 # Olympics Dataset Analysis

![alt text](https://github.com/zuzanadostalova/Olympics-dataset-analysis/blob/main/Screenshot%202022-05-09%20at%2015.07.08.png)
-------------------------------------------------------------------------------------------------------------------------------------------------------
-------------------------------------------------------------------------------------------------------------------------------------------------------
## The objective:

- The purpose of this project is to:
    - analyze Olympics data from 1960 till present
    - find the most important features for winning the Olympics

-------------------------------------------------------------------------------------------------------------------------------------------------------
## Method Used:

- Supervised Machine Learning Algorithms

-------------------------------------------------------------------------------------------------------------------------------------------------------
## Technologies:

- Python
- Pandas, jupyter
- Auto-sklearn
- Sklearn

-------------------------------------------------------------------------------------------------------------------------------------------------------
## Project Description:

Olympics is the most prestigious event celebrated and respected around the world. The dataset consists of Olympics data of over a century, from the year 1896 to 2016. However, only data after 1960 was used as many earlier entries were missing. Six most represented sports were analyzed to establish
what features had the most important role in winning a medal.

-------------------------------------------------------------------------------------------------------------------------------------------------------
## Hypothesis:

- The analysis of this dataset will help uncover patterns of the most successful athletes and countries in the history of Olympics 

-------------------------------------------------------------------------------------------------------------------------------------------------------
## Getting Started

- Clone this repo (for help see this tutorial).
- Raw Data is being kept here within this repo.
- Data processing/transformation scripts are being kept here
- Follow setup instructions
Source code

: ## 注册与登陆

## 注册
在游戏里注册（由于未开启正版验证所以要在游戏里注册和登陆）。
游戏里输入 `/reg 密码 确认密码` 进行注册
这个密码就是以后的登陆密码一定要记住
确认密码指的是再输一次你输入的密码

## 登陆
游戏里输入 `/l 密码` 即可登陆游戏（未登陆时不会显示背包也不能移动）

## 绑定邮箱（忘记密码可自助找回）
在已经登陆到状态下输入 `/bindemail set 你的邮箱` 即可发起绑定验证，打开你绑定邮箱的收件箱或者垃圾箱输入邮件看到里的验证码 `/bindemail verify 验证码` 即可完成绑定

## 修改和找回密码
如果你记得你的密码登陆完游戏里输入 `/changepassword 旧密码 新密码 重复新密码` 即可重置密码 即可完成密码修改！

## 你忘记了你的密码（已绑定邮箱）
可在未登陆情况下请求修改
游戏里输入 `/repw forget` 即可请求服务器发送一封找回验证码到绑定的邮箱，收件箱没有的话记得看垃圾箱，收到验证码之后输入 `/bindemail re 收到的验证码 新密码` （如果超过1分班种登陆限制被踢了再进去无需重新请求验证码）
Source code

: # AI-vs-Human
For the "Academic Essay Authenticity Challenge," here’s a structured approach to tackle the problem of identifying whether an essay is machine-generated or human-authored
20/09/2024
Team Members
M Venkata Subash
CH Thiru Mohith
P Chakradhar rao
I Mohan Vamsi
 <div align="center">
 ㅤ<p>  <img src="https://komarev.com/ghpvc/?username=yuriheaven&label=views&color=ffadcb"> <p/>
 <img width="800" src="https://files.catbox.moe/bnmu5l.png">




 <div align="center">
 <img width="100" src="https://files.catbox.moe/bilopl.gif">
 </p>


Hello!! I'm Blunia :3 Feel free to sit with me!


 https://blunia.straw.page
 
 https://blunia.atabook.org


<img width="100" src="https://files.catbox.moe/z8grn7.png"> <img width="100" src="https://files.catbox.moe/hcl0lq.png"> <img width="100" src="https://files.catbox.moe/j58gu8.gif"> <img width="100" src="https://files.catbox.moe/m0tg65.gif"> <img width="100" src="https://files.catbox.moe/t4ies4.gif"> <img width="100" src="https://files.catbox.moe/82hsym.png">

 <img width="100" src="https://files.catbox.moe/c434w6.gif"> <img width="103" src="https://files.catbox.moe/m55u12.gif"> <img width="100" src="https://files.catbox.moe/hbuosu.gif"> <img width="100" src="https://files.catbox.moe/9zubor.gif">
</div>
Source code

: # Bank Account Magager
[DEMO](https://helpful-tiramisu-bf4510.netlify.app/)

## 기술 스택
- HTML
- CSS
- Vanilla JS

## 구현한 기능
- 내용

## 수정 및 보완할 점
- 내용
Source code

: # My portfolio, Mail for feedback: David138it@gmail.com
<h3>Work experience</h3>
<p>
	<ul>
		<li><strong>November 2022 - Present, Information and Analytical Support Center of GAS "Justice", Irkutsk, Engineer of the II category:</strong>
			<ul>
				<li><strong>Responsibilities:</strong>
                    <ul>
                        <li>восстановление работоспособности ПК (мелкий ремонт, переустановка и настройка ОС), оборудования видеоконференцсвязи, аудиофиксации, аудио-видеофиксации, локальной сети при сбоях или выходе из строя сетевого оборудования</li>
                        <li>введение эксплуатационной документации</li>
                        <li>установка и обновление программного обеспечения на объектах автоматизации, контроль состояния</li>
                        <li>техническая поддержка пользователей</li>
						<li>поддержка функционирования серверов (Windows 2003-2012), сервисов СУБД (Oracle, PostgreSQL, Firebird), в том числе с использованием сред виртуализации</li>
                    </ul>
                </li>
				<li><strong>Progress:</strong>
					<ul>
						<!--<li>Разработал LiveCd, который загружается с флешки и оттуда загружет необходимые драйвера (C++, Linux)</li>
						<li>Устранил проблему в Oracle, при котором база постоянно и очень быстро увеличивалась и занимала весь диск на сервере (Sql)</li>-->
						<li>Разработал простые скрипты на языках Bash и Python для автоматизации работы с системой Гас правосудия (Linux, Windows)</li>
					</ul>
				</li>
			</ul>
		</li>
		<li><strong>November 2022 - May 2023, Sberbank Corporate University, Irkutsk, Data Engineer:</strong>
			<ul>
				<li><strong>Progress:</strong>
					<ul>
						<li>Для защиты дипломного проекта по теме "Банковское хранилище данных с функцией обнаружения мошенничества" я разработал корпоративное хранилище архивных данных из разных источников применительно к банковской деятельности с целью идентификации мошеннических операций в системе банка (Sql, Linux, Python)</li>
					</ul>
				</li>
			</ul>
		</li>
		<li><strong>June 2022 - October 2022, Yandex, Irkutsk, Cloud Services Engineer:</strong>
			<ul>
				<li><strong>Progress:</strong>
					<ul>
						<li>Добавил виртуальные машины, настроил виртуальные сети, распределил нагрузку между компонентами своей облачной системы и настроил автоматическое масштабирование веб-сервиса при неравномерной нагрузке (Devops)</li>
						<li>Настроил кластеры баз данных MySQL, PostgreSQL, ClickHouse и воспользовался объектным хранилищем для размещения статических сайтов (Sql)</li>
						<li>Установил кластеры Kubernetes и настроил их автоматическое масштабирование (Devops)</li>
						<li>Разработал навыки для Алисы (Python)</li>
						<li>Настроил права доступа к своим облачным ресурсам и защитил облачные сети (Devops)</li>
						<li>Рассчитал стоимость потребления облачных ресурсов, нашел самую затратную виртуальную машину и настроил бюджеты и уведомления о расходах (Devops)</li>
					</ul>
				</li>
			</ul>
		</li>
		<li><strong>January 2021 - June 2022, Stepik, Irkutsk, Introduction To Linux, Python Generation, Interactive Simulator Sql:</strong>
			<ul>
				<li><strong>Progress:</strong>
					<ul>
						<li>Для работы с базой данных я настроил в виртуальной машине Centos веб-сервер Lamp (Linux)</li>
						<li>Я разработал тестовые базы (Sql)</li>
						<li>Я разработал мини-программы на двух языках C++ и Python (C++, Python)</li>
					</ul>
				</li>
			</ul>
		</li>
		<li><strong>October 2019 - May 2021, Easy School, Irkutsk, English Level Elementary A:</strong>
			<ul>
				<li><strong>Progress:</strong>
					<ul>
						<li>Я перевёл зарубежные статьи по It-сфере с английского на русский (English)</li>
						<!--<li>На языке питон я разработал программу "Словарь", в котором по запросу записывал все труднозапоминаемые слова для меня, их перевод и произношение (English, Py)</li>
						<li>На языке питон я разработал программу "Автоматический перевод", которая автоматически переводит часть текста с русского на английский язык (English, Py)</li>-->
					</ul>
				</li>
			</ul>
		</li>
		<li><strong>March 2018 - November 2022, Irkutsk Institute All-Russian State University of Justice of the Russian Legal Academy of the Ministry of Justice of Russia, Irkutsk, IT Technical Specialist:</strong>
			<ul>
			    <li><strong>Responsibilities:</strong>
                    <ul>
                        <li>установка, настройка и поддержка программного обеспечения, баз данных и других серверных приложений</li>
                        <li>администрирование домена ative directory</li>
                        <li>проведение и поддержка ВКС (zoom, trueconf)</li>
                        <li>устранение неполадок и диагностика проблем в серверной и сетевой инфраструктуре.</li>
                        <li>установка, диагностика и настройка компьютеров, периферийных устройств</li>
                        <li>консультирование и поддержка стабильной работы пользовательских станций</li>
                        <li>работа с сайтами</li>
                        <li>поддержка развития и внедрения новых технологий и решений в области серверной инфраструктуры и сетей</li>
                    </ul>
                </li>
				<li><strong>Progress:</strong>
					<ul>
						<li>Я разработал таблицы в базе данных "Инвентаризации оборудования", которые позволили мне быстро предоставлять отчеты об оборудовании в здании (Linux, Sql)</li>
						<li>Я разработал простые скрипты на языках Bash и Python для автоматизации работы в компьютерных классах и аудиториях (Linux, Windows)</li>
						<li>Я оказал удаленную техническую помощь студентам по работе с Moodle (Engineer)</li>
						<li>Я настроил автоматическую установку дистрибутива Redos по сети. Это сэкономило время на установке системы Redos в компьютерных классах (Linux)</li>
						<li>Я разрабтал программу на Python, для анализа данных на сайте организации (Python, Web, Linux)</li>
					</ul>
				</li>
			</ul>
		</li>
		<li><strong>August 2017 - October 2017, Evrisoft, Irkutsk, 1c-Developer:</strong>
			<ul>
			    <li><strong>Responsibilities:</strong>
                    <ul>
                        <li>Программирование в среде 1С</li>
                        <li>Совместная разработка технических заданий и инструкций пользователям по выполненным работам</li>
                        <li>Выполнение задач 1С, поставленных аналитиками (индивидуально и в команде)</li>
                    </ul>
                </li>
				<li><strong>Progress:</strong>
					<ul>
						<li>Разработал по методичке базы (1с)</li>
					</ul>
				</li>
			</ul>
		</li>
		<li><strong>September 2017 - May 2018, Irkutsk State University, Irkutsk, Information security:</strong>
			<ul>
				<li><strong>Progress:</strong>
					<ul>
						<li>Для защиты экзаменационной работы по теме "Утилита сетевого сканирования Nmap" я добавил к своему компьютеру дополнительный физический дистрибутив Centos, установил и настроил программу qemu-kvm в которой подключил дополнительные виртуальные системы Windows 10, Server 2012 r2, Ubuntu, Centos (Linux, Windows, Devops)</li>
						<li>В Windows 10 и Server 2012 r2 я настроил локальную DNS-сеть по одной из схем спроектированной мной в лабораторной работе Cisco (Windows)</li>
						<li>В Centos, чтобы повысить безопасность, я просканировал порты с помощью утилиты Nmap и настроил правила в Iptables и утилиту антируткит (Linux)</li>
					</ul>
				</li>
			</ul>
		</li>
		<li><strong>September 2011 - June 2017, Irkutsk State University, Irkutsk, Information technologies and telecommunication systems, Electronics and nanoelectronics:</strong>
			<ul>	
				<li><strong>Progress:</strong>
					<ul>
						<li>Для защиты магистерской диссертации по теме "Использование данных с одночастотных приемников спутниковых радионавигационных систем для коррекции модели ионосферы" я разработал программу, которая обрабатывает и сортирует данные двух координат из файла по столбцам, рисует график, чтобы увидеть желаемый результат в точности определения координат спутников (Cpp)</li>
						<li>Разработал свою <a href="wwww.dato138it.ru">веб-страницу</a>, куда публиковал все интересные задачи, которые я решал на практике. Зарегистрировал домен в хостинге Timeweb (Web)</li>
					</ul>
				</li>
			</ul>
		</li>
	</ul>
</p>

============================================================

Work instruction -
Using the entries above, quote each line verbatim from the first through the line that contains "- The purpose".

Solution -
 # Olympics Dataset Analysis

![alt text](https://github.com/zuzanadostalova/Olympics-dataset-analysis/blob/main/Screenshot%202022-05-09%20at%2015.07.08.png)
-------------------------------------------------------------------------------------------------------------------------------------------------------
-------------------------------------------------------------------------------------------------------------------------------------------------------
## The objective:

- The purpose of this project is to:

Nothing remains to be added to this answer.